→ **Provided entries**
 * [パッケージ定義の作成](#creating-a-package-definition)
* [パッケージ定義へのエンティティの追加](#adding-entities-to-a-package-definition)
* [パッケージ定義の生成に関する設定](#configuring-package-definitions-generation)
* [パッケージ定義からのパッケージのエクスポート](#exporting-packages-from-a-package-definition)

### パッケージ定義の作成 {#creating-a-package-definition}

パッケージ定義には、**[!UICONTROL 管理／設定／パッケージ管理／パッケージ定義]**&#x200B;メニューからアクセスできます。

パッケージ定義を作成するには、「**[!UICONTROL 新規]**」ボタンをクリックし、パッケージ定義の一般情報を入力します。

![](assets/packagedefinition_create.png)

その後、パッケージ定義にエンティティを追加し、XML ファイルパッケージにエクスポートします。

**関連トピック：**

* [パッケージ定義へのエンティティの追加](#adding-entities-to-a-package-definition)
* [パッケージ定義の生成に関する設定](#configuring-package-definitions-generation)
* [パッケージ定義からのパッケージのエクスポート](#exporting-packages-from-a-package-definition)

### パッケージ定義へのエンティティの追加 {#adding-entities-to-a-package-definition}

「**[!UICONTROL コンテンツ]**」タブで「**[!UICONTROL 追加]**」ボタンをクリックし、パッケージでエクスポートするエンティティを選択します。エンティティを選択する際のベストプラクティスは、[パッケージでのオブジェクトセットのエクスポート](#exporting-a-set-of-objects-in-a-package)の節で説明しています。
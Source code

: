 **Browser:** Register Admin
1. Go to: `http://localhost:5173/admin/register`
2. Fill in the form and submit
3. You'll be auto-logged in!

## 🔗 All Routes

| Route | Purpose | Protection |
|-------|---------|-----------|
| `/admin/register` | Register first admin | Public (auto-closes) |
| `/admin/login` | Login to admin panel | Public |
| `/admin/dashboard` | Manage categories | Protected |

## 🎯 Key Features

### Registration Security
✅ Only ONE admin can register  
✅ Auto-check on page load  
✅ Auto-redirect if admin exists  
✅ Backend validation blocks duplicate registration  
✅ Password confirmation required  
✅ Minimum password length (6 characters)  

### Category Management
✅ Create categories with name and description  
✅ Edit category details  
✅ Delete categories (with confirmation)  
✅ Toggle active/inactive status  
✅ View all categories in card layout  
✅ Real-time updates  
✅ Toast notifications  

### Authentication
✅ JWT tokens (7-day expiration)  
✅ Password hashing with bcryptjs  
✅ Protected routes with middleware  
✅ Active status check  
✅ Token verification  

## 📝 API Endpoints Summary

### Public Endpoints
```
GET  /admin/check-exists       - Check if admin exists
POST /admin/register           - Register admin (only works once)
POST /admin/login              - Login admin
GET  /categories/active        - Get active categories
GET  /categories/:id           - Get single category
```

→ **What the task asks**
For each line of the entries that contains the word "categories", make a copy.

→ **Exercise response**
| `/admin/dashboard` | Manage categories | Protected |
✅ Create categories with name and description  
✅ Delete categories (with confirmation)  
✅ View all categories in card layout  
GET  /categories/active        - Get active categories
GET  /categories/:id           - Get single category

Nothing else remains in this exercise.